Problem description ▸
Starting at the first line of the records below, reproduce every line up to and including the line with "## Working Api Endpoint", but leave out all pictures.

Stored items from a collection:
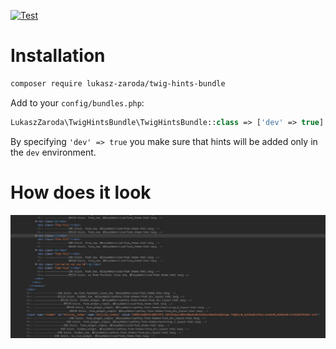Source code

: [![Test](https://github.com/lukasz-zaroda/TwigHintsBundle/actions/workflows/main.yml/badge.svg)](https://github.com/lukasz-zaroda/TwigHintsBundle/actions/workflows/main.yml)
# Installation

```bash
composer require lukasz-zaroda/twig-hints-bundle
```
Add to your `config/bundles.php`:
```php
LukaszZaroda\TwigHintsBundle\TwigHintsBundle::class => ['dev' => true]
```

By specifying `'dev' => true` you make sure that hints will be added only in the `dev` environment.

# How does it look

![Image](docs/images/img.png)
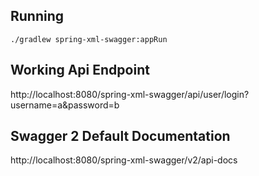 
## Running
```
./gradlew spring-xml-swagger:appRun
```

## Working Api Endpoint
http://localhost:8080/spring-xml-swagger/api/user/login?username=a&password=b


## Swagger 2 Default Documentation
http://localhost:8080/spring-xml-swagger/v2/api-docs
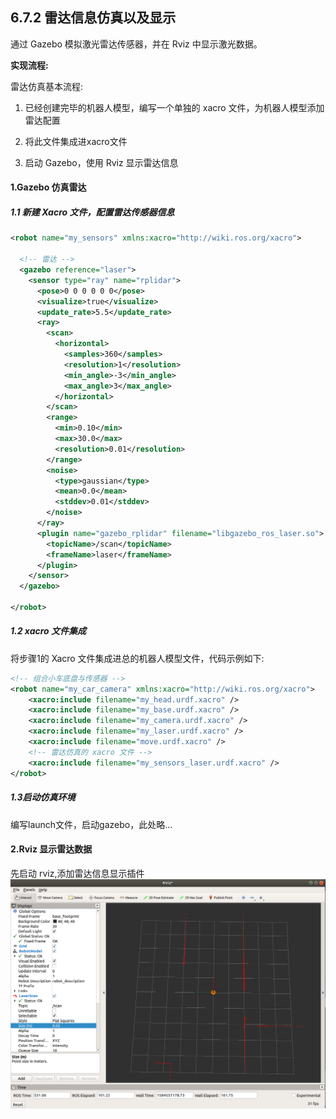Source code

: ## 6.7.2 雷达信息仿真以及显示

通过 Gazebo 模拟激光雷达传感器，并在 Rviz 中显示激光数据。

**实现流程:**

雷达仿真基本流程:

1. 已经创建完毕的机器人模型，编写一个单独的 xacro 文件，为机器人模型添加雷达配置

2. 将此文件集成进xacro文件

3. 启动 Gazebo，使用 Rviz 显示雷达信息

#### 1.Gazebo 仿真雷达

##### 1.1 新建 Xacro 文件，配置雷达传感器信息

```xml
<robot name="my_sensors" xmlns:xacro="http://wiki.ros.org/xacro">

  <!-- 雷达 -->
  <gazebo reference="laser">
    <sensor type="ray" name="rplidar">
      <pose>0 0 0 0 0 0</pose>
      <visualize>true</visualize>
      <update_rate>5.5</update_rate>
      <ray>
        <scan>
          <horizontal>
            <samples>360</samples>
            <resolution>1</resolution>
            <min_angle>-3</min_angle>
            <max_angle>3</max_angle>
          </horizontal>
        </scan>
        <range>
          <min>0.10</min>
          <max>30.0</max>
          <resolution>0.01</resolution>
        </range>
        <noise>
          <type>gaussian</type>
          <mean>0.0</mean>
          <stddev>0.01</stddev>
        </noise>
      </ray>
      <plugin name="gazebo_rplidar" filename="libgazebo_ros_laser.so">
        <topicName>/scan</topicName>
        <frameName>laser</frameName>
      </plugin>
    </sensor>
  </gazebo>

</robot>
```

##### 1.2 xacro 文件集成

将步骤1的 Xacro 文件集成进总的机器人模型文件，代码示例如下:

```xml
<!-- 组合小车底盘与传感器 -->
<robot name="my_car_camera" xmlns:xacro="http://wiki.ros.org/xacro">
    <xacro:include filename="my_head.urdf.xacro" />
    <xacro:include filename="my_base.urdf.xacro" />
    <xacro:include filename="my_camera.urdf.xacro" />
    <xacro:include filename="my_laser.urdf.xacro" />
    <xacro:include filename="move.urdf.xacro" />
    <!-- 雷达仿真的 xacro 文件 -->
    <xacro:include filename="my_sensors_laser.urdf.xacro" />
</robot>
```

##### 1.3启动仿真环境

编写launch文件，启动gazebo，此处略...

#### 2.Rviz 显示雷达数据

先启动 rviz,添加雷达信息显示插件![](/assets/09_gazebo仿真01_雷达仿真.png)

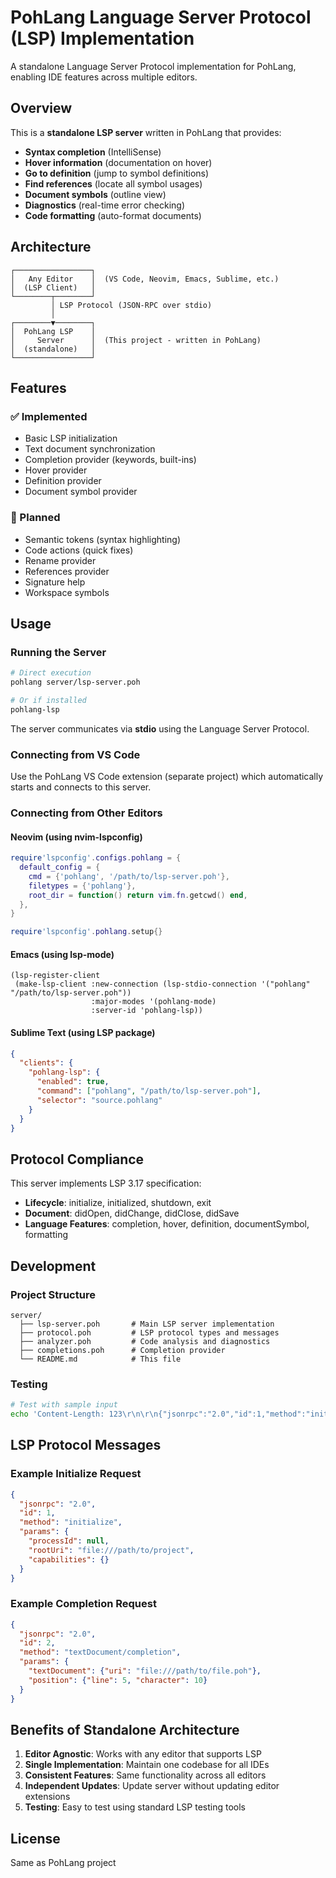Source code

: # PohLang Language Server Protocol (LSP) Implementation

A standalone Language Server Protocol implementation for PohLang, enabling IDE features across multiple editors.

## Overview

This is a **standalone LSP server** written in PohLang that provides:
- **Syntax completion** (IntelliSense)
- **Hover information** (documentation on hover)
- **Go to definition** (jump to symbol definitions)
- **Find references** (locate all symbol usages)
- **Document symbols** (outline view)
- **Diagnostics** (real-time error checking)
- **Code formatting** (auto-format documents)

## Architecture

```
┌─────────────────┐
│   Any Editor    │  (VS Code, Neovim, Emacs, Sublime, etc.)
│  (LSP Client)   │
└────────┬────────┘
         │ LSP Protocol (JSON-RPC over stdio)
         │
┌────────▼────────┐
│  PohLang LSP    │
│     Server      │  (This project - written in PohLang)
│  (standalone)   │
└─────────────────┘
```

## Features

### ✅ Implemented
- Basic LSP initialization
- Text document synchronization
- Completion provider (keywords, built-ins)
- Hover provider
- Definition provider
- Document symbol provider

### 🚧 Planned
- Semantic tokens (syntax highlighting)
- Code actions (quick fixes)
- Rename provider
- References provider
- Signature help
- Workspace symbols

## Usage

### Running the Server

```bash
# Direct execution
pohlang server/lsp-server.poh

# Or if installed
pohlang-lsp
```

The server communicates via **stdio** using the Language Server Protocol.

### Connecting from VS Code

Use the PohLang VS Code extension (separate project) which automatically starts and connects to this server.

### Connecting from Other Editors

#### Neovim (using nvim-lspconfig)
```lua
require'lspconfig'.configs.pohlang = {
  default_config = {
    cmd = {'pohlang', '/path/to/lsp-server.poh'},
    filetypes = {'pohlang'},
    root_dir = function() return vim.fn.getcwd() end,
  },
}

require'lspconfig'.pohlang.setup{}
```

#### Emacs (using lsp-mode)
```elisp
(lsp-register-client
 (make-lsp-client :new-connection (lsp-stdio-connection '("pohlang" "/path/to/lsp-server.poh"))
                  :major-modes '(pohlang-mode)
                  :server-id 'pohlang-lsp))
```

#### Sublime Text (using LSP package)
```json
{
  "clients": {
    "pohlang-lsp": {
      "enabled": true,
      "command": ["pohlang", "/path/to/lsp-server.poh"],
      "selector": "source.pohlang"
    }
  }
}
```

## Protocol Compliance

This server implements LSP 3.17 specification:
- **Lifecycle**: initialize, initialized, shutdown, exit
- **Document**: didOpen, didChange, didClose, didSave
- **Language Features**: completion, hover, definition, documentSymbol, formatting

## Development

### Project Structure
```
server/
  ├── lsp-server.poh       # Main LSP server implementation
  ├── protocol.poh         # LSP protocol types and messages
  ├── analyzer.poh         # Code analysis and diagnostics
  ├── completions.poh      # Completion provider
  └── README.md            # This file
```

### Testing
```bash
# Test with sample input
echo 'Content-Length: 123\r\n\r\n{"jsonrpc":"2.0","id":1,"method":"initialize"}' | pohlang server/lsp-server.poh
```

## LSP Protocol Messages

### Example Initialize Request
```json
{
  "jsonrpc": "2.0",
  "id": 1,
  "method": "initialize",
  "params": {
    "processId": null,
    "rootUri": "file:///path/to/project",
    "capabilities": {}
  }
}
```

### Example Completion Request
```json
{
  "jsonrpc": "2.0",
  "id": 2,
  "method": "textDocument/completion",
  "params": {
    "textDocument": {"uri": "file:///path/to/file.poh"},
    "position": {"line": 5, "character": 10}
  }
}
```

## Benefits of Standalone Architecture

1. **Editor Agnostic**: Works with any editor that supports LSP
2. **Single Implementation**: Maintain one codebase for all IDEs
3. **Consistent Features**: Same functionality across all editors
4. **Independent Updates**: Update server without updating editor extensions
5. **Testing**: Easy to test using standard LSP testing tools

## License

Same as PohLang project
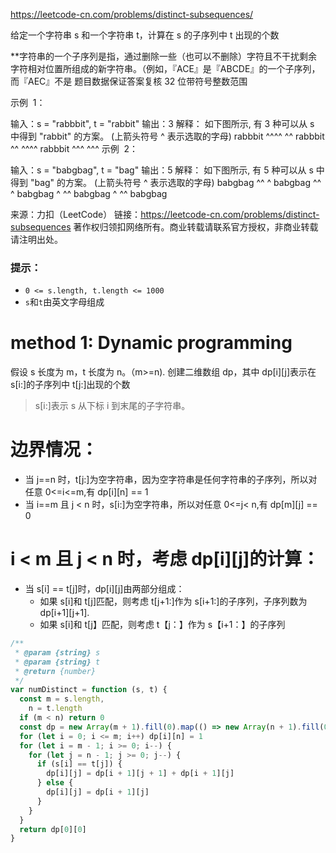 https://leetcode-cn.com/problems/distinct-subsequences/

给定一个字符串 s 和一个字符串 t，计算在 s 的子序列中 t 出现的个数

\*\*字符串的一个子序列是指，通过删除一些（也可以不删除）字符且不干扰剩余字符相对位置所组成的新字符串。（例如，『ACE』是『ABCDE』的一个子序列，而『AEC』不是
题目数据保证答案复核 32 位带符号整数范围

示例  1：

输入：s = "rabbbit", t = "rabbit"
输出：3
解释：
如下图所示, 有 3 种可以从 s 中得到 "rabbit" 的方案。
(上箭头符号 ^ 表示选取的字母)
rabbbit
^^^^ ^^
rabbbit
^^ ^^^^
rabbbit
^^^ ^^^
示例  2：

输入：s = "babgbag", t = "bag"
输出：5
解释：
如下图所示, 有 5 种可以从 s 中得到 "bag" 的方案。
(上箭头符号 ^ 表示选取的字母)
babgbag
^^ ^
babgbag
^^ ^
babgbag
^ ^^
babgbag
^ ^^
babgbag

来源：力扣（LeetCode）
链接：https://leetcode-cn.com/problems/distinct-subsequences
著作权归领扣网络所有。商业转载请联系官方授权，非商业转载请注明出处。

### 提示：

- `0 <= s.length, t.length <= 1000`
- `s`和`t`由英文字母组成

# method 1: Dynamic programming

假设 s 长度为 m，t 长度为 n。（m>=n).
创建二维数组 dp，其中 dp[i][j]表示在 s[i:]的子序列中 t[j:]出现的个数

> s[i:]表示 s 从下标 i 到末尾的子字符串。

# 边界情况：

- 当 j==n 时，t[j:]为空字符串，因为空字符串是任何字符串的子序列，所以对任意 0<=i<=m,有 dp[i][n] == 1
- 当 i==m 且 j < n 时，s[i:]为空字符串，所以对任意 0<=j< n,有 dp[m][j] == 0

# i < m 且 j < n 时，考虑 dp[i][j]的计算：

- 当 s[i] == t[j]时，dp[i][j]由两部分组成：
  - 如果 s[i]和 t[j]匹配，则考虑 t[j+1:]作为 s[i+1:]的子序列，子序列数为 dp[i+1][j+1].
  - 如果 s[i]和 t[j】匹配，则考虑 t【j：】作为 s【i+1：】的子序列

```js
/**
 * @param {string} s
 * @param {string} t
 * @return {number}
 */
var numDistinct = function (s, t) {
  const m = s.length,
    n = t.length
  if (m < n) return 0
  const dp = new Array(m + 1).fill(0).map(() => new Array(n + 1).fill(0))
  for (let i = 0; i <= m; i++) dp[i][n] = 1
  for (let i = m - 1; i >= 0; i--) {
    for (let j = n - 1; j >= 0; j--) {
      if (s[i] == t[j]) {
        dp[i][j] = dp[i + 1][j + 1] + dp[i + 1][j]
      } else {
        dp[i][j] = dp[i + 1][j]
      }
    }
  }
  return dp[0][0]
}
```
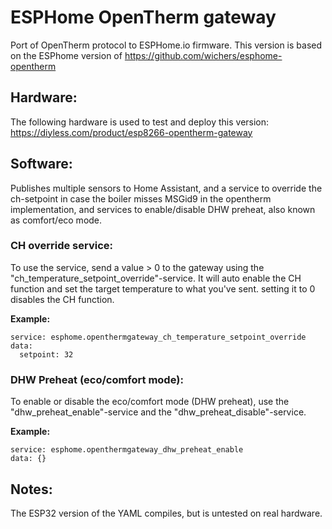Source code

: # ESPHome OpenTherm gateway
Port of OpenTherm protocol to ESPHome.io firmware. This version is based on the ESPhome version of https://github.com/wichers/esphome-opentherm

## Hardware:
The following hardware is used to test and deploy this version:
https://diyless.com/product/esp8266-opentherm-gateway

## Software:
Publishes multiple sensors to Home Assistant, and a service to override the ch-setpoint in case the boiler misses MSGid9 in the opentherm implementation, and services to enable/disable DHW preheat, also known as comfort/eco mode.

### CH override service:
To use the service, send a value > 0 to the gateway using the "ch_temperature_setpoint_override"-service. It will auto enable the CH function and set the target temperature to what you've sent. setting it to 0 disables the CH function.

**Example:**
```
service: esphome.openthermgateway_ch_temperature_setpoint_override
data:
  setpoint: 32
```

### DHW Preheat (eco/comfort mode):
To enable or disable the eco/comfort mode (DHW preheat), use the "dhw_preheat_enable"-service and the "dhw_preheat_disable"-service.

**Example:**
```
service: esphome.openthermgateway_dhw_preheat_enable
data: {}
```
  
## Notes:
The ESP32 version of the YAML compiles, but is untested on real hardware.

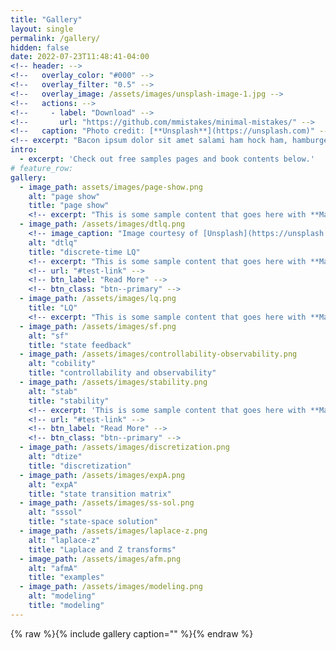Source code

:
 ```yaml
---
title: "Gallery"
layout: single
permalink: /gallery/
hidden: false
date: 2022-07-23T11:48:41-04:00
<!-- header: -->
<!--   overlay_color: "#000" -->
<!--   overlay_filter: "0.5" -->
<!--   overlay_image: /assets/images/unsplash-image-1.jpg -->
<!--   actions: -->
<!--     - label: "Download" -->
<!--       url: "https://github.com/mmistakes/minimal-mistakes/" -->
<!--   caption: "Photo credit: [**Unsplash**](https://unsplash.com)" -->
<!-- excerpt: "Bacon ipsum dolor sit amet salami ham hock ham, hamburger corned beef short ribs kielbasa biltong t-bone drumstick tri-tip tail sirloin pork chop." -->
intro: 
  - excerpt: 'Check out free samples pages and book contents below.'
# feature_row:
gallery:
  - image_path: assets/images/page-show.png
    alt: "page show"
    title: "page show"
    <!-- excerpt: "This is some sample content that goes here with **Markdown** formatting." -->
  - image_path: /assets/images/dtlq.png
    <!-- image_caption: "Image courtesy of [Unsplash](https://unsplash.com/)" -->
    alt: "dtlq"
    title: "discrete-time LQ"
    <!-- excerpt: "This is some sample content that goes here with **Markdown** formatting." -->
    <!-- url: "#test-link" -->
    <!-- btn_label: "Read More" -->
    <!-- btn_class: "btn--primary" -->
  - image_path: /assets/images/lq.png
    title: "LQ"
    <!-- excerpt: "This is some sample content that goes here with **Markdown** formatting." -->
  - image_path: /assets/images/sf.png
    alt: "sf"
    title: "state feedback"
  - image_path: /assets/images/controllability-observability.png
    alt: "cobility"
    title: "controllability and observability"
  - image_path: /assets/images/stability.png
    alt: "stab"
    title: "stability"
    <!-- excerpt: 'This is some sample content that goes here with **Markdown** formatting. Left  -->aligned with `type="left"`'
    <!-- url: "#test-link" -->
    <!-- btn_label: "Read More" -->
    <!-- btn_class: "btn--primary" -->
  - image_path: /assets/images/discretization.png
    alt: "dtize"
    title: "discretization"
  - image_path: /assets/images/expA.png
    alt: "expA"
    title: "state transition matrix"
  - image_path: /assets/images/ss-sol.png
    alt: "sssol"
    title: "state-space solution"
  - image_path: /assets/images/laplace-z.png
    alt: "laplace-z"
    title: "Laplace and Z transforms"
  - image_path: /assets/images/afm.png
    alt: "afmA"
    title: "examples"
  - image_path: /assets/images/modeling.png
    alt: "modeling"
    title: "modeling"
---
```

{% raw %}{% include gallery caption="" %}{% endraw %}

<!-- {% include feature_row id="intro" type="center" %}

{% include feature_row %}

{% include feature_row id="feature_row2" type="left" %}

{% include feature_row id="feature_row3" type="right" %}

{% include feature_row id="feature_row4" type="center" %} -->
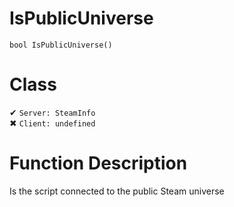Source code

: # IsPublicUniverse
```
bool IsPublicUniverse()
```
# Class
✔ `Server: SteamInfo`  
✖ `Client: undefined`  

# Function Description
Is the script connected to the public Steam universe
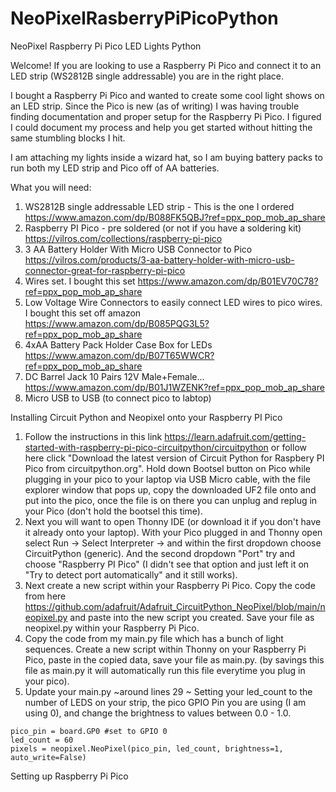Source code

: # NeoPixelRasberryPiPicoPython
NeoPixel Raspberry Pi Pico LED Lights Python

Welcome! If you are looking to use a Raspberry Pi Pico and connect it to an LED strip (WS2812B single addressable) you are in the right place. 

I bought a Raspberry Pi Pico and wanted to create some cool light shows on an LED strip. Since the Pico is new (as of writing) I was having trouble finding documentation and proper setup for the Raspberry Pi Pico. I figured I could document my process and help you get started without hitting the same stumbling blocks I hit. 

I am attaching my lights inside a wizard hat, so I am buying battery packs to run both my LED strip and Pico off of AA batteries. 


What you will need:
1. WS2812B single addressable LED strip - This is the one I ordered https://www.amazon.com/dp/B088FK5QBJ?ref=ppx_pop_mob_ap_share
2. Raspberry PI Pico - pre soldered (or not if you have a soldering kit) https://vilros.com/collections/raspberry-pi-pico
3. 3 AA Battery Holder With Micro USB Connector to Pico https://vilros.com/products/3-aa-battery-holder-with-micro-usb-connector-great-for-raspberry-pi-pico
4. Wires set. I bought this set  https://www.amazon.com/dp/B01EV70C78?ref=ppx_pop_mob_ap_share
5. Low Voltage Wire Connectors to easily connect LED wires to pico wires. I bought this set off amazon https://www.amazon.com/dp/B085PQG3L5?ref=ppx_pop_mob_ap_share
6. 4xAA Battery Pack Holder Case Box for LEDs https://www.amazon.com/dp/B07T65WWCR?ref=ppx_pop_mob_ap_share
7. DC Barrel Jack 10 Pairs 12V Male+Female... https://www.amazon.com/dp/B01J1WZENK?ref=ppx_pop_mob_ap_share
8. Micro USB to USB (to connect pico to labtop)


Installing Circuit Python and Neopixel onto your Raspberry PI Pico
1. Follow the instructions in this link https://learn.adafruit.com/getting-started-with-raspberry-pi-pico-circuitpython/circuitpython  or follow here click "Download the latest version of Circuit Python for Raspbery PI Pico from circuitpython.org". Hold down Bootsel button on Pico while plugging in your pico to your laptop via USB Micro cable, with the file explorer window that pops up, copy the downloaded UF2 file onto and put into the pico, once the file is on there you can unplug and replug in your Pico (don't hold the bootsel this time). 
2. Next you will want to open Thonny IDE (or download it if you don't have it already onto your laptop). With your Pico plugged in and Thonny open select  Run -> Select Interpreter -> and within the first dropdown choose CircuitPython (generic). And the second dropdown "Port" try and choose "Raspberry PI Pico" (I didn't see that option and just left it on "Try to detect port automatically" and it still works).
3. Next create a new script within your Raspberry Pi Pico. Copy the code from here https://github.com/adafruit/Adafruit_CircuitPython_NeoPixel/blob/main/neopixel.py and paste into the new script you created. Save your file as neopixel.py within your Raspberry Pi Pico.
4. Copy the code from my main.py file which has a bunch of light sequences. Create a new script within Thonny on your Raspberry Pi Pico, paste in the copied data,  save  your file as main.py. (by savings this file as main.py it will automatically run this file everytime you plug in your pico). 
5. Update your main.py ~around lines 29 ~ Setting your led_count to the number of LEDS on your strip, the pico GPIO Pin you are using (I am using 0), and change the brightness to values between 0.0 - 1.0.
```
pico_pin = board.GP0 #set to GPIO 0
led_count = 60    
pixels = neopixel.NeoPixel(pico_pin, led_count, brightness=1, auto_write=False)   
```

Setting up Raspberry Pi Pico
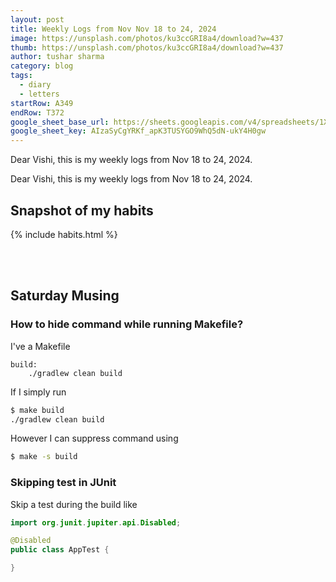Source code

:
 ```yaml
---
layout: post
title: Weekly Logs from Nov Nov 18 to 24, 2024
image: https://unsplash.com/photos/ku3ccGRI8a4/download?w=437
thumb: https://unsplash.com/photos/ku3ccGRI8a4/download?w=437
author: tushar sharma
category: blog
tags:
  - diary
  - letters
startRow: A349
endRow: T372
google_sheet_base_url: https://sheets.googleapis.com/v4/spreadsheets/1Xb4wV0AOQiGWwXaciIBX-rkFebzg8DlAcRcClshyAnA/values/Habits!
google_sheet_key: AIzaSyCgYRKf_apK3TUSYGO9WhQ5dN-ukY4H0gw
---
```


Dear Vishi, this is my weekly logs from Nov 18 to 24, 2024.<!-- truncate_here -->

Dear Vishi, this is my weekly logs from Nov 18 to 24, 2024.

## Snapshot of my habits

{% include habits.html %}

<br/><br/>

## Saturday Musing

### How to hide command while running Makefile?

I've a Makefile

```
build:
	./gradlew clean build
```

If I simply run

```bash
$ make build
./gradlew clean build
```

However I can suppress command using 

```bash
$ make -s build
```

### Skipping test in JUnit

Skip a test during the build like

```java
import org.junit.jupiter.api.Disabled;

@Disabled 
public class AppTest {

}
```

Response to this task ▸
Source code

: [![Test](https://github.com/lukasz-zaroda/TwigHintsBundle/actions/workflows/main.yml/badge.svg)](https://github.com/lukasz-zaroda/TwigHintsBundle/actions/workflows/main.yml)
# Installation

```bash
composer require lukasz-zaroda/twig-hints-bundle
```
Add to your `config/bundles.php`:
```php
LukaszZaroda\TwigHintsBundle\TwigHintsBundle::class => ['dev' => true]
```

By specifying `'dev' => true` you make sure that hints will be added only in the `dev` environment.

# How does it look

![Image](docs/images/img.png)
## Running
```
./gradlew spring-xml-swagger:appRun
```

## Working Api Endpoint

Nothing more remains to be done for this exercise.